Table of contents

What does the --max-time option do in Curl?

The --max-time option in Curl sets the maximum time in seconds that the entire operation is allowed to take. This is a crucial timeout control that prevents Curl requests from hanging indefinitely and ensures your web scraping operations complete within a reasonable timeframe.

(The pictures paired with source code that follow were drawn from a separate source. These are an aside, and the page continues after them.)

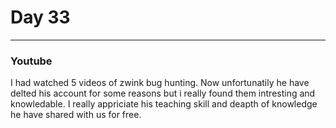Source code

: # Day 33
___
### Youtube 

I had watched 5 videos of zwink bug hunting. Now unfortunatily he have delted his account for some reasons but i really found them intresting and knowledable. I really appriciate his teaching skill and deapth of knowledge he have shared with us for free.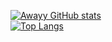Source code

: [![Awayy GitHub stats](https://github-readme-stats.vercel.app/api?username=0xAwayy)](https://github.com/0xAwayy/github-readme-stats)<br/>
[![Top Langs](https://github-readme-stats.vercel.app/api/top-langs/?username=0xAwayy&layout=compact)](https://github.com/0xAwayy/github-readme-stats)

Understanding --max-time vs Other Timeout Options

Curl provides several timeout-related options, and it's important to understand how --max-time differs from others:

  • --max-time: Controls the total time for the entire operation (connection + data transfer)
  • --connect-timeout: Only controls the connection establishment phase
  • --speed-time: Works with --speed-limit to abort slow transfers

The --max-time option is the most comprehensive timeout control, covering the entire request lifecycle from initial connection to final data transfer completion.

Basic Syntax and Usage

Command Line Syntax

curl --max-time SECONDS URL
# or using the short form
curl -m SECONDS URL

Basic Examples

# Set maximum time to 30 seconds
curl --max-time 30 https://example.com

# Using short form (-m)
curl -m 10 https://api.example.com/data

# Combining with other options
curl -m 60 -H "User-Agent: MyBot/1.0" https://example.com/api

Practical Use Cases

1. Web Scraping with Timeout Protection

When scraping multiple pages, timeouts prevent your script from getting stuck on slow-responding servers:

#!/bin/bash
urls=(
    "https://example.com/page1"
    "https://example.com/page2"
    "https://example.com/page3"
)

for url in "${urls[@]}"; do
    echo "Scraping: $url"
    curl -m 30 -s "$url" > "$(basename $url).html" || echo "Failed or timed out: $url"
done

2. API Testing with Time Constraints

# Test API endpoint with 5-second timeout
curl -m 5 -w "Total time: %{time_total}s\n" https://api.example.com/health

# JSON API request with timeout
curl -m 15 \
  -H "Content-Type: application/json" \
  -d '{"query": "test"}' \
  https://api.example.com/search

3. Downloading Files with Size Limits

# Download with both time and progress monitoring
curl -m 300 -# -o largefile.zip https://example.com/largefile.zip

# Download with fallback if timeout occurs
curl -m 120 -o data.json https://example.com/data.json || \
curl -m 60 -o data.json https://backup.example.com/data.json

Advanced Configuration Examples

Combining Multiple Timeout Options

# Comprehensive timeout configuration
curl \
  --connect-timeout 10 \
  --max-time 60 \
  --speed-time 30 \
  --speed-limit 1000 \
  https://example.com/data

This configuration: - Allows 10 seconds for connection establishment - Sets total operation limit to 60 seconds - Aborts if transfer speed drops below 1000 bytes/sec for 30 seconds

Using with Retry Logic

#!/bin/bash
max_attempts=3
timeout_seconds=30
url="https://example.com/api/data"

for attempt in $(seq 1 $max_attempts); do
    echo "Attempt $attempt/$max_attempts"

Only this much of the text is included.